## TASK BRIEF
Your response should contain every line from the data below that holds the string "utilização".
------ RAW DATA
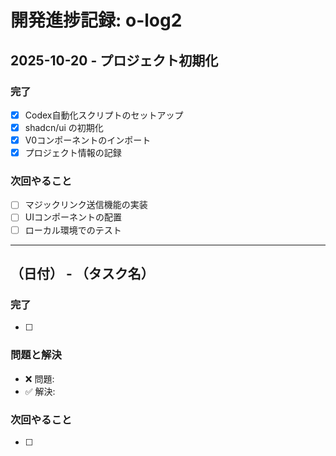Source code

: # 開発進捗記録: o-log2

## 2025-10-20 - プロジェクト初期化

### 完了
- [x] Codex自動化スクリプトのセットアップ
- [x] shadcn/ui の初期化
- [x] V0コンポーネントのインポート
- [x] プロジェクト情報の記録

### 次回やること
- [ ] マジックリンク送信機能の実装
- [ ] UIコンポーネントの配置
- [ ] ローカル環境でのテスト

---

## （日付） - （タスク名）

### 完了
- [ ] 

### 問題と解決
- ❌ 問題: 
- ✅ 解決: 

### 次回やること
- [ ] 

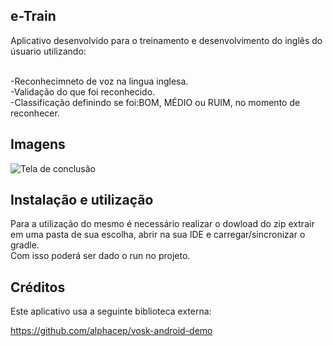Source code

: ## e-Train

<p> Aplicativo desenvolvido para o treinamento e desenvolvimento do inglês do úsuario utilizando: <p/>
<br>-Reconhecimneto de voz na lingua inglesa.
<br>-Validação do que foi reconhecido.
<br>-Classificação definindo se foi:BOM, MÉDIO ou RUIM, no momento de reconhecer.

## Imagens

![Tela de conclusão](e-Train/app/src/main/assets/Conclusão.jpg)

## Instalação e utilização

Para a utilização do mesmo é necessário realizar o dowload do zip extrair em uma pasta de sua escolha, abrir na sua IDE e carregar/sincronizar o gradle.
<br>Com isso poderá ser dado o run no projeto.

 
## Créditos
Este aplicativo usa a seguinte biblioteca externa:

https://github.com/alphacep/vosk-android-demo
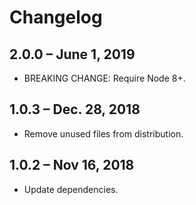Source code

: # Changelog

## 2.0.0 – June 1, 2019

- BREAKING CHANGE: Require Node 8+.

## 1.0.3 – Dec. 28, 2018

- Remove unused files from distribution.

## 1.0.2 – Nov 16, 2018

- Update dependencies.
------------
## EXERCISE RESPONSE
## Instalação e utilização
Para a utilização do mesmo é necessário realizar o dowload do zip extrair em uma pasta de sua escolha, abrir na sua IDE e carregar/sincronizar o gradle.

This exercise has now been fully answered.